### TASK OBJECTIVE
Once you reach the line containing "de estilo separadas." in the data below, restate each line word for word up to and including the one containing "selección de personajes y".

[Saved entries]
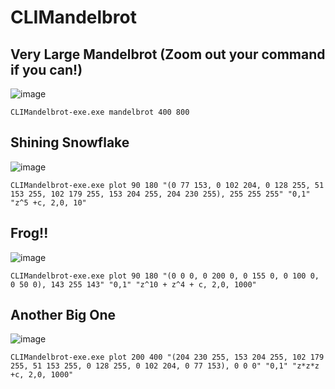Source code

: # CLIMandelbrot

## Very Large Mandelbrot (Zoom out your command if you can!)

![image](https://github.com/suhaib-afzal/CLIMandelbrot/assets/67964638/3f4598a5-9fdf-4352-8652-52fc32ee8b76)

    CLIMandelbrot-exe.exe mandelbrot 400 800


## Shining Snowflake

![image](https://github.com/suhaib-afzal/CLIMandelbrot/assets/67964638/57ffc81f-8f3a-4434-a344-2243c513b2c8)

    CLIMandelbrot-exe.exe plot 90 180 "(0 77 153, 0 102 204, 0 128 255, 51 153 255, 102 179 255, 153 204 255, 204 230 255), 255 255 255" "0,1" "z^5 +c, 2,0, 10"

## Frog!!

![image](https://github.com/suhaib-afzal/CLIMandelbrot/assets/67964638/6da713fc-385c-41e8-b0c3-6f647f3200de)

    CLIMandelbrot-exe.exe plot 90 180 "(0 0 0, 0 200 0, 0 155 0, 0 100 0, 0 50 0), 143 255 143" "0,1" "z^10 + z^4 + c, 2,0, 1000"

## Another Big One

![image](https://github.com/suhaib-afzal/CLIMandelbrot/assets/67964638/4ffd8d70-c660-4670-8d9d-ba3a51e55085)

    CLIMandelbrot-exe.exe plot 200 400 "(204 230 255, 153 204 255, 102 179 255, 51 153 255, 0 128 255, 0 102 204, 0 77 153), 0 0 0" "0,1" "z*z*z +c, 2,0, 1000"
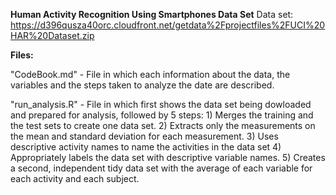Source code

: **Human Activity Recognition Using Smartphones Data Set**
Data set: https://d396qusza40orc.cloudfront.net/getdata%2Fprojectfiles%2FUCI%20HAR%20Dataset.zip 

**Files:**

"CodeBook.md" - File in which each information about the data, the variables and the steps taken to analyze the date are described.

"run_analysis.R" - File in which first shows the data set being dowloaded and prepared for analysis, followed by 5 steps: 
      1) Merges the training and the test sets to create one data set.
      2) Extracts only the measurements on the mean and standard deviation for each measurement. 
      3) Uses descriptive activity names to name the activities in the data set
      4) Appropriately labels the data set with descriptive variable names. 
      5) Creates a second, independent tidy data set with the average of each variable for each activity and each subject.

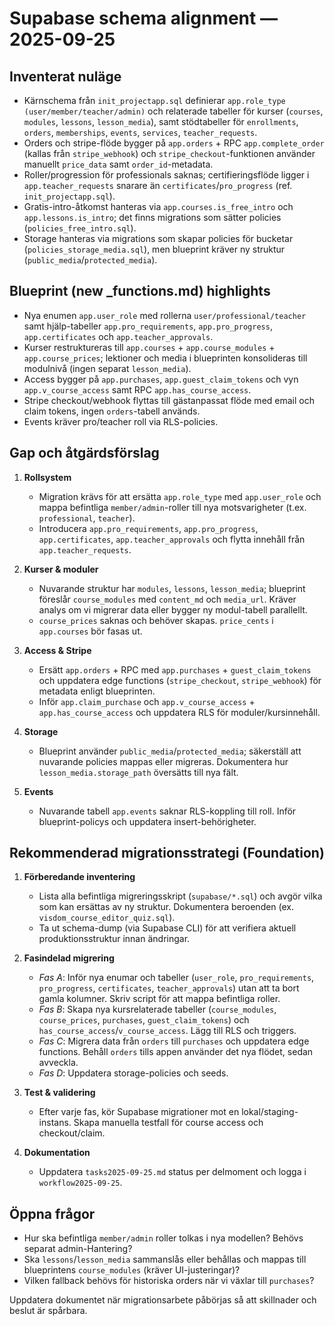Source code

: # Supabase schema alignment — 2025-09-25

## Inventerat nuläge
- Kärnschema från `init_projectapp.sql` definierar `app.role_type (user/member/teacher/admin)` och relaterade tabeller för kurser (`courses`, `modules`, `lessons`, `lesson_media`), samt stödtabeller för `enrollments`, `orders`, `memberships`, `events`, `services`, `teacher_requests`.
- Orders och stripe-flöde bygger på `app.orders` + RPC `app.complete_order` (kallas från `stripe_webhook`) och `stripe_checkout`-funktionen använder manuellt `price_data` samt `order_id`-metadata.
- Roller/progression för professionals saknas; certifieringsflöde ligger i `app.teacher_requests` snarare än `certificates`/`pro_progress` (ref. `init_projectapp.sql`).
- Gratis-intro-åtkomst hanteras via `app.courses.is_free_intro` och `app.lessons.is_intro`; det finns migrations som sätter policies (`policies_free_intro.sql`).
- Storage hanteras via migrations som skapar policies för bucketar (`policies_storage_media.sql`), men blueprint kräver ny struktur (`public_media`/`protected_media`).

## Blueprint (new _functions.md) highlights
- Nya enumen `app.user_role` med rollerna `user/professional/teacher` samt hjälp-tabeller `app.pro_requirements`, `app.pro_progress`, `app.certificates` och `app.teacher_approvals`.
- Kurser restruktureras till `app.courses` + `app.course_modules` + `app.course_prices`; lektioner och media i blueprinten konsolideras till modulnivå (ingen separat `lesson_media`).
- Access bygger på `app.purchases`, `app.guest_claim_tokens` och vyn `app.v_course_access` samt RPC `app.has_course_access`.
- Stripe checkout/webhook flyttas till gästanpassat flöde med email och claim tokens, ingen `orders`-tabell används.
- Events kräver pro/teacher roll via RLS-policies.

## Gap och åtgärdsförslag
1. **Rollsystem**
   - Migration krävs för att ersätta `app.role_type` med `app.user_role` och mappa befintliga `member/admin`-roller till nya motsvarigheter (t.ex. `professional`, `teacher`).
   - Introducera `app.pro_requirements`, `app.pro_progress`, `app.certificates`, `app.teacher_approvals` och flytta innehåll från `app.teacher_requests`.

2. **Kurser & moduler**
   - Nuvarande struktur har `modules`, `lessons`, `lesson_media`; blueprint föreslår `course_modules` med `content_md` och `media_url`. Kräver analys om vi migrerar data eller bygger ny modul-tabell parallellt.
   - `course_prices` saknas och behöver skapas. `price_cents` i `app.courses` bör fasas ut.

3. **Access & Stripe**
   - Ersätt `app.orders` + RPC med `app.purchases` + `guest_claim_tokens` och uppdatera edge functions (`stripe_checkout`, `stripe_webhook`) för metadata enligt blueprinten.
   - Inför `app.claim_purchase` och `app.v_course_access` + `app.has_course_access` och uppdatera RLS för moduler/kursinnehåll.

4. **Storage**
   - Blueprint använder `public_media`/`protected_media`; säkerställ att nuvarande policies mappas eller migreras. Dokumentera hur `lesson_media.storage_path` översätts till nya fält.

5. **Events**
   - Nuvarande tabell `app.events` saknar RLS-koppling till roll. Inför blueprint-policys och uppdatera insert-behörigheter.

## Rekommenderad migrationsstrategi (Foundation)
1. **Förberedande inventering**
   - Lista alla befintliga migreringsskript (`supabase/*.sql`) och avgör vilka som kan ersättas av ny struktur. Dokumentera beroenden (ex. `visdom_course_editor_quiz.sql`).
   - Ta ut schema-dump (via Supabase CLI) för att verifiera aktuell produktionsstruktur innan ändringar.

2. **Fasindelad migrering**
   - *Fas A*: Inför nya enumar och tabeller (`user_role`, `pro_requirements`, `pro_progress`, `certificates`, `teacher_approvals`) utan att ta bort gamla kolumner. Skriv script för att mappa befintliga roller.
   - *Fas B*: Skapa nya kursrelaterade tabeller (`course_modules`, `course_prices`, `purchases`, `guest_claim_tokens`) och `has_course_access`/`v_course_access`. Lägg till RLS och triggers.
   - *Fas C*: Migrera data från `orders` till `purchases` och uppdatera edge functions. Behåll `orders` tills appen använder det nya flödet, sedan avveckla.
   - *Fas D*: Uppdatera storage-policies och seeds.

3. **Test & validering**
   - Efter varje fas, kör Supabase migrationer mot en lokal/staging-instans. Skapa manuella testfall för course access och checkout/claim.

4. **Dokumentation**
   - Uppdatera `tasks2025-09-25.md` status per delmoment och logga i `workflow2025-09-25`.

## Öppna frågor
- Hur ska befintliga `member/admin` roller tolkas i nya modellen? Behövs separat admin-Hantering?
- Ska `lessons`/`lesson_media` sammanslås eller behållas och mappas till blueprintens `course_modules` (kräver UI-justeringar)?
- Vilken fallback behövs för historiska orders när vi växlar till `purchases`?

Uppdatera dokumentet när migrationsarbete påbörjas så att skillnader och beslut är spårbara.
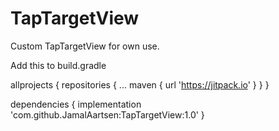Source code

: # TapTargetView
Custom TapTargetView for own use.

Add this to build.gradle

allprojects {
		repositories {
			...
			maven { url 'https://jitpack.io' }
		}
	}
  
  dependencies {
	        implementation 'com.github.JamalAartsen:TapTargetView:1.0'
	}
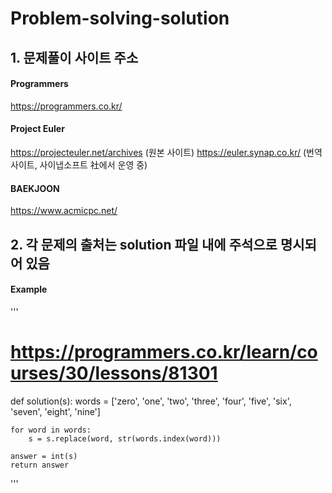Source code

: # Problem-solving-solution
## 1. 문제풀이 사이트 주소
#### Programmers
https://programmers.co.kr/
#### Project Euler
https://projecteuler.net/archives (원본 사이트)
https://euler.synap.co.kr/        (번역 사이트, 사이냅소프트 社에서 운영 중) 
#### BAEKJOON
https://www.acmicpc.net/
  
    
      
## 2. 각 문제의 출처는 solution 파일 내에 주석으로 명시되어 있음
#### Example
'''
# https://programmers.co.kr/learn/courses/30/lessons/81301
def solution(s):
    words = ['zero', 'one', 'two', 'three', 'four', 'five', 'six', 'seven', 'eight', 'nine']
    
    for word in words:
        s = s.replace(word, str(words.index(word)))

    answer = int(s)
    return answer
'''
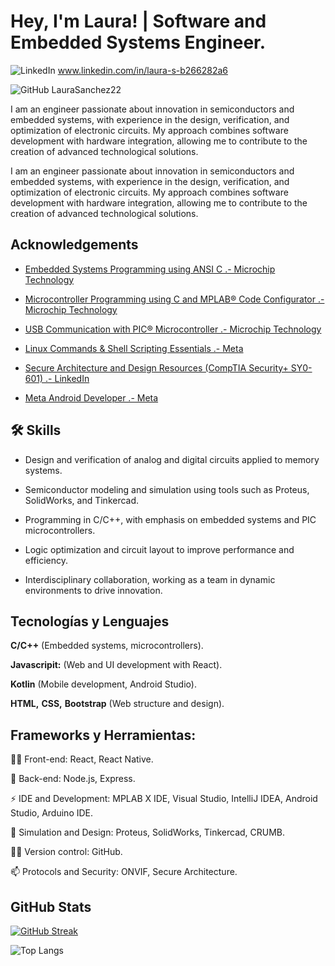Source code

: 
# Hey, I'm Laura! | Software and Embedded Systems Engineer.

![LinkedIn](https://img.shields.io/badge/linkedin-%230077B5.svg?style=for-the-badge&logo=linkedin&logoColor=white)
     www.linkedin.com/in/laura-s-b266282a6


![GitHub](https://img.shields.io/badge/github-%23121011.svg?style=for-the-badge&logo=github&logoColor=white)
      LauraSanchez22


I am an engineer passionate about innovation in semiconductors and embedded systems, with experience in the design, verification, and optimization of electronic circuits. My approach combines software development with hardware integration, allowing me to contribute to the creation of advanced technological solutions.

I am an engineer passionate about innovation in semiconductors and embedded systems, with experience in the design, verification, and optimization of electronic circuits. My approach combines software development with hardware integration, allowing me to contribute to the creation of advanced technological solutions.



## Acknowledgements

 - [Embedded Systems Programming using ANSI C .- Microchip Technology](https://academy.dignal.com/certificado-de-tutor?cert_hash=e376a0ac7f730d4b)
 - [Microcontroller  Programming using C and MPLAB® Code Configurator .- Microchip Technology](https://academy.dignal.com/alu-01mcpp22725/)
 - [USB Communication with  PIC® Microcontroller .- Microchip Technology](https://academy.dignal.com/alu-01mcpp22742/)

 - [Linux Commands & Shell Scripting Essentials .- Meta](https://www.coursera.org/account/accomplishments/records/HKKAU65032EZ)

- [Secure Architecture and Design Resources (CompTIA Security+ SY0-601) .- LinkedIn](https://www.linkedin.com/in/laura-s-b266282a6/details/certifications/)

- [Meta Android Developer .- Meta](https://www.coursera.org/account/accomplishments/specialization/XTWKB75NNMSD)

## 🛠 Skills
- Design and verification of analog and digital circuits applied to memory systems.

- Semiconductor modeling and simulation using tools such as Proteus, SolidWorks, and Tinkercad.

- Programming in C/C++, with emphasis on embedded systems and PIC microcontrollers.

- Logic optimization and circuit layout to improve performance and efficiency.

- Interdisciplinary collaboration, working as a team in dynamic environments to drive innovation.
## Tecnologías y Lenguajes

**C/C++** (Embedded systems, microcontrollers).

**Javascripit:** (Web and UI development with React).

**Kotlin** (Mobile development, Android Studio).

**HTML,** **CSS,** **Bootstrap** (Web structure and design).

## Frameworks y Herramientas:



👩‍💻 Front-end: React, React Native.

🧠 Back-end: Node.js, Express.

⚡️ IDE and Development: MPLAB X IDE, Visual Studio, IntelliJ IDEA, Android Studio, Arduino IDE.

💬 Simulation and Design: Proteus, SolidWorks, Tinkercad, CRUMB.

👯‍♀️ Version control: GitHub.

📫 Protocols and Security: ONVIF, Secure Architecture.






## GitHub Stats

[![GitHub Streak](https://github-readme-streak-stats.herokuapp.com?user=LauraSanchez22&theme=noctis-minimus)](https://git.io/streak-stats)

![Top Langs](https://github-readme-stats.vercel.app/api/top-langs/?username=anuraghazra&layout=compact)
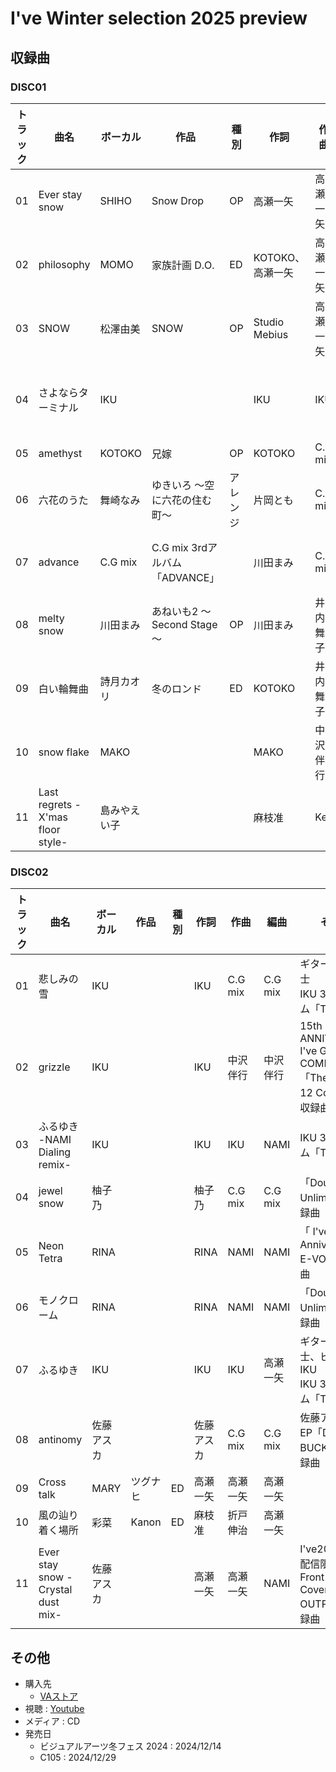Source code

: # I've Winter selection 2025 preview

## 収録曲

### DISC01

| トラック | 曲名 | ボーカル | 作品 | 種別 | 作詞 | 作曲 | 編曲 | その他 | 年 |
|---|---|---|---|---|---|---|---|---|---|
| 01 | Ever stay snow | SHIHO | Snow Drop | OP | 高瀬一矢 | 高瀬一矢 | 高瀬一矢 |  | 2000 |
| 02 | philosophy | MOMO | 家族計画 D.O. | ED | KOTOKO、高瀬一矢 | 高瀬一矢 | 高瀬一矢 |  | 2001 |
| 03 | SNOW | 松澤由美 | SNOW | OP | Studio Mebius | 高瀬一矢 | 高瀬一矢 |  | 2003 |
| 04 | さよならターミナル | IKU |  |  | IKU | IKU | 高瀬一矢、NAMI | ピアノ：IKU </br> IKU 3rdアルバム「Terminal」収録曲 | 2018 |
| 05 | amethyst | KOTOKO | 兄嫁 | OP | KOTOKO | C.G mix | C.G mix |  | 2002 |
| 06 | 六花のうた | 舞崎なみ | ゆきいろ ～空に六花の住む町～ | アレンジ | 片岡とも | C.G mix | C.G mix |  | 2012 |
| 07 | advance | C.G mix | C.G mix 3rdアルバム「ADVANCE」 |  | 川田まみ | C.G mix | C.G mix・星野威 |  | 2019 |
| 08 | melty snow | 川田まみ | あねいも2 ～Second Stage～ | OP | 川田まみ | 井内舞子 | 井内舞子 |  | 2007 |
| 09 | 白い輪舞曲 | 詩月カオリ | 冬のロンド | ED | KOTOKO | 井内舞子 | 井内舞子 |  | 2008 |
| 10 | snow flake | MAKO |  |  | MAKO | 中沢伴行 | 中沢伴行 | 「snow flake」収録曲 | 2012 |
| 11 | Last regrets -X'mas floor style- | 島みやえい子 |  |  | 麻枝准 | Key | 高瀬一矢 | 「regret」収録曲 | 1999 |

### DISC02

| トラック | 曲名 | ボーカル | 作品 | 種別 | 作詞 | 作曲 | 編曲 | その他 | 年 |
|---|---|---|---|---|---|---|---|---|---|
| 01 | 悲しみの雪 | IKU |  |  | IKU | C.G mix | C.G mix | ギター：尾崎武士 </br> IKU 3rdアルバム「Terminal」 | 2018 |
| 02 | grizzle | IKU |  |  | IKU | 中沢伴行 | 中沢伴行 | 15th ANNIVERSARY I've GIRL's COMPILATION「The Time ～12 Colors～」収録曲 | 2015 |
| 03 | ふるゆき -NAMI Dialing remix- | IKU |  |  | IKU | IKU | NAMI | IKU 3rdアルバム「Terminal」 | 2018 |
| 04 | jewel snow | 柚子乃 |  |  | 柚子乃 | C.G mix | C.G mix | 「Double Unlimited」収録曲 | 2016 |
| 05 | Neon Tetra | RINA |  |  | RINA | NAMI | NAMI | 「 I've 20th Anniversary E-VOX」収録曲 | 2021 |
| 06 | モノクローム | RINA |  |  | RINA | NAMI | NAMI | 「Double Unlimited」収録曲 | 2016 | 
| 07 | ふるゆき | IKU |  |  | IKU | IKU | 高瀬一矢 | ギター：尾崎武士、ピアノ：IKU </br> IKU 3rdアルバム「Terminal」 | 2018 |
| 08 | antinomy | 佐藤アスカ |  |  | 佐藤アスカ | C.G mix | C.G mix | 佐藤アスカ 1st EP「D＊ BUCKUP」収録曲 | 2019 |
| 09 | Cross talk | MARY | ツグナヒ | ED | 高瀬一矢 | 高瀬一矢 | 高瀬一矢 |  | 1999 |
| 10 | 風の辿り着く場所 | 彩菜 | Kanon | ED | 麻枝准 | 折戸伸治 | 高瀬一矢 |  | 1999 |
| 11 | Ever stay snow -Crystal dust mix- | 佐藤アスカ |  |  | 高瀬一矢 | 高瀬一矢 | NAMI | I've20周年 DL配信限定「The Front Line Covers OUTPOST」収録曲 | 2020 |

## その他

- 購入先
   - [VAストア](https://va-store.jp/products/va_fes24_001)
- 視聴 : [Youtube](https://www.youtube.com/watch?v=O4uuJLL-U3k)
- メディア : CD
- 発売日
    - ビジュアルアーツ冬フェス 2024 : 2024/12/14
    - C105 : 2024/12/29
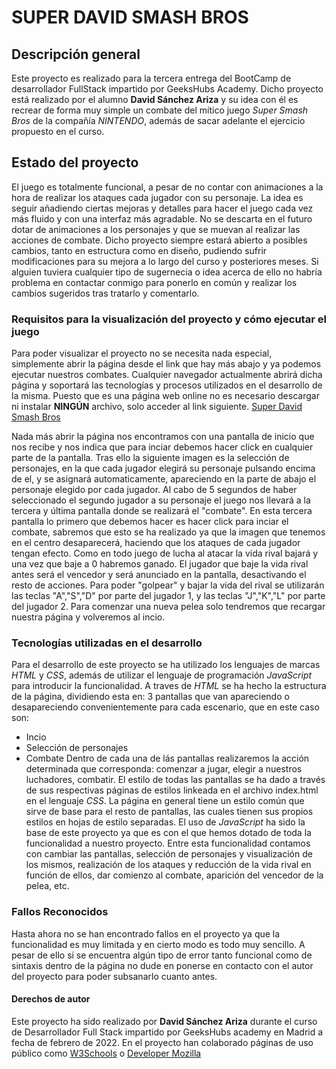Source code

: # SUPER DAVID SMASH BROS

## Descripción general

Este proyecto es realizado para la tercera entrega del BootCamp de desarrollador FullStack
impartido por GeeksHubs Academy. Dicho proyecto está realizado por el alumno **David Sánchez Ariza**
y su idea con él es recrear de forma muy simple un combate del mítico juego _Super Smash Bros_ de la
compañía _NINTENDO_, además de sacar adelante el ejercicio propuesto en el curso.

## Estado del proyecto

El juego es totalmente funcional, a pesar de no contar con animaciones a la hora de realizar los
ataques cada jugador con su personaje. La idea es seguir añadiendo ciertas mejoras y detalles para
hacer el juego cada vez más fluido y con una interfaz más agradable. No se descarta en el futuro
dotar de animaciones a los personajes y que se muevan al realizar las acciones de combate.
Dicho proyecto siempre estará abierto a posibles cambios, tanto en estructura como en diseño,
pudiendo sufrir modificaciones para su mejora a lo largo del curso y posteriores meses.
Si alguien tuviera cualquier tipo de sugernecia o idea acerca de ello no habría problema en
contactar conmigo para ponerlo en común y realizar los cambios sugeridos tras tratarlo y comentarlo.

### Requisitos para la visualización del proyecto y cómo ejecutar el juego

Para poder visualizar el proyecto no se necesita nada especial, simplemente abrir la página
desde el link que hay más abajo y ya podemos ejecutar nuestros combates. Cualquier navegador
actualmente abrirá dicha página y soportará las tecnologías y procesos utilizados en el desarrollo
de la misma. Puesto que es una página web online no es necesario descargar ni instalar **NINGÚN**
archivo, solo acceder al link siguiente.
[Super David Smash Bros](dvdsanar.github.io/juego_lucha)

Nada más abrir la página nos encontramos con una pantalla de inicio que nos recibe y nos indica que
para inciar debemos hacer click en cualquier parte de la pantalla.
Tras ello la siguiente imagen es la selección de personajes, en la que cada jugador elegirá su
personaje pulsando encima de el, y se asignará automaticamente, apareciendo en la parte de abajo el
personaje elegido por cada jugador. Al cabo de 5 segundos de haber seleccionado el segundo jugador
a su personaje el juego nos llevará a la tercera y última pantalla donde se realizará el "combate".
En esta tercera pantalla lo primero que debemos hacer es hacer click para inciar el combate, sabremos
que esto se ha realizado ya que la imagen que tenemos en el centro desaparecerá, haciendo que los ataques
de cada jugador tengan efecto. Como en todo juego de lucha al atacar la vida rival bajará y una
vez que baje a 0 habremos ganado.
El jugador que baje la vida rival antes será el vencedor y será anunciado en la pantalla, desactivando
el resto de acciones. Para poder "golpear" y bajar la vida del rival se utilizarán las teclas "A","S","D"
por parte del jugador 1, y las teclas "J","K","L" por parte del jugador 2.
Para comenzar una nueva pelea solo tendremos que recargar nuestra página y volveremos al incio.

### Tecnologías utilizadas en el desarrollo

Para el desarrollo de este proyecto se ha utilizado los lenguajes de marcas _HTML_ y _CSS_,
además de utilizar el lenguaje de programación _JavaScript_ para introducir la funcionalidad.
A traves de _HTML_ se ha hecho la estructura de la página, dividiendo esta en: 3 pantallas que van
apareciendo o desapareciendo convenientemente para cada escenario, que en este caso son:

- Incio
- Selección de personajes
- Combate
  Dentro de cada una de lás pantallas realizaremos la acción determinada que corresponda: comenzar
  a jugar, elegir a nuestros luchadores, combatir.
  El estilo de todas las pantallas se ha dado a través de sus respectivas páginas de estilos
  linkeada en el archivo index.html en el lenguaje _CSS_. La página en general tiene un estilo
  común que sirve de base para el resto de pantallas, las cuales tienen sus propios estilos en hojas
  de estilo separadas.
  El uso de _JavaScript_ ha sido la base de este proyecto ya que es con el que hemos dotado de toda
  la funcionalidad a nuestro proyecto. Entre esta funcionalidad contamos con cambiar las pantallas,
  selección de personajes y visualización de los mismos, realización de los ataques y reducción de
  la vida rival en función de ellos, dar comienzo al combate, aparición del vencedor de la pelea, etc.

### Fallos Reconocidos

Hasta ahora no se han encontrado fallos en el proyecto ya que la funcionalidad es muy limitada y en
cierto modo es todo muy sencillo. A pesar de ello si se encuentra algún tipo de error tanto
funcional como de sintaxis dentro de la página no dude en ponerse en contacto con el autor del
proyecto para poder subsanarlo cuanto antes.

#### Derechos de autor

Este proyecto ha sido realizado por **David Sánchez Ariza** durante el curso de Desarrollador Full Stack
impartido por GeeksHubs academy en Madrid a fecha de febrero de 2022.
En el proyecto han colaborado páginas de uso público como [W3Schools](https://www.w3schools.com/)
o [Developer Mozilla](https://developer.mozilla.org/es/)

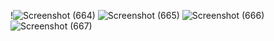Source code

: !![Screenshot (664)](https://github.com/user-attachments/assets/4050054c-f600-47a3-92d1-93f71a31f23f)
![Screenshot (665)](https://github.com/user-attachments/assets/d66abd6e-dba5-41d8-9228-436f00e0c5f0)
![Screenshot (666)](https://github.com/user-attachments/assets/e062cbb5-4f78-46b3-b597-61bb80536d23)
![Screenshot (667)](https://github.com/user-attachments/assets/148b81ad-1db6-4032-bf7f-5ff408baf597)
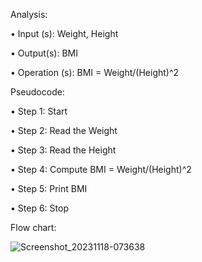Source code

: Analysis:  

•	Input (s): Weight, Height

•	Output(s): BMI

•	Operation (s): BMI = Weight/(Height)^2

Pseudocode:

•	Step 1: Start

•	Step 2: Read the Weight

•	Step 3: Read the Height

•	Step 4: Compute BMI = Weight/(Height)^2 

•	Step 5: Print BMI

•	Step 6: Stop

Flow chart:


![Screenshot_20231118-073638](https://github.com/SWEG-2015EC-Batch/Algorithm-Avengers/assets/149164024/01c1ad92-4d2e-4570-aba6-4e5f77328b20)





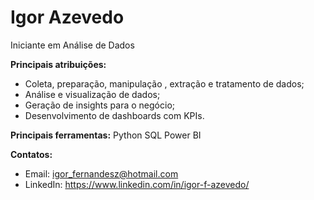 # Igor Azevedo
Iniciante em Análise de Dados

**Principais atribuições:**

- Coleta, preparação, manipulação , extração e tratamento de dados;
- Análise e visualização de dados;
- Geração de insights para o negócio;
- Desenvolvimento de dashboards com KPIs.

**Principais ferramentas:**
Python
SQL
Power BI

**Contatos:**
- Email: igor_fernandesz@hotmail.com
- LinkedIn: https://www.linkedin.com/in/igor-f-azevedo/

### RESULT OF THIS TASK
  de estilo separadas.
  El uso de _JavaScript_ ha sido la base de este proyecto ya que es con el que hemos dotado de toda
  la funcionalidad a nuestro proyecto. Entre esta funcionalidad contamos con cambiar las pantallas,
  selección de personajes y visualización de los mismos, realización de los ataques y reducción de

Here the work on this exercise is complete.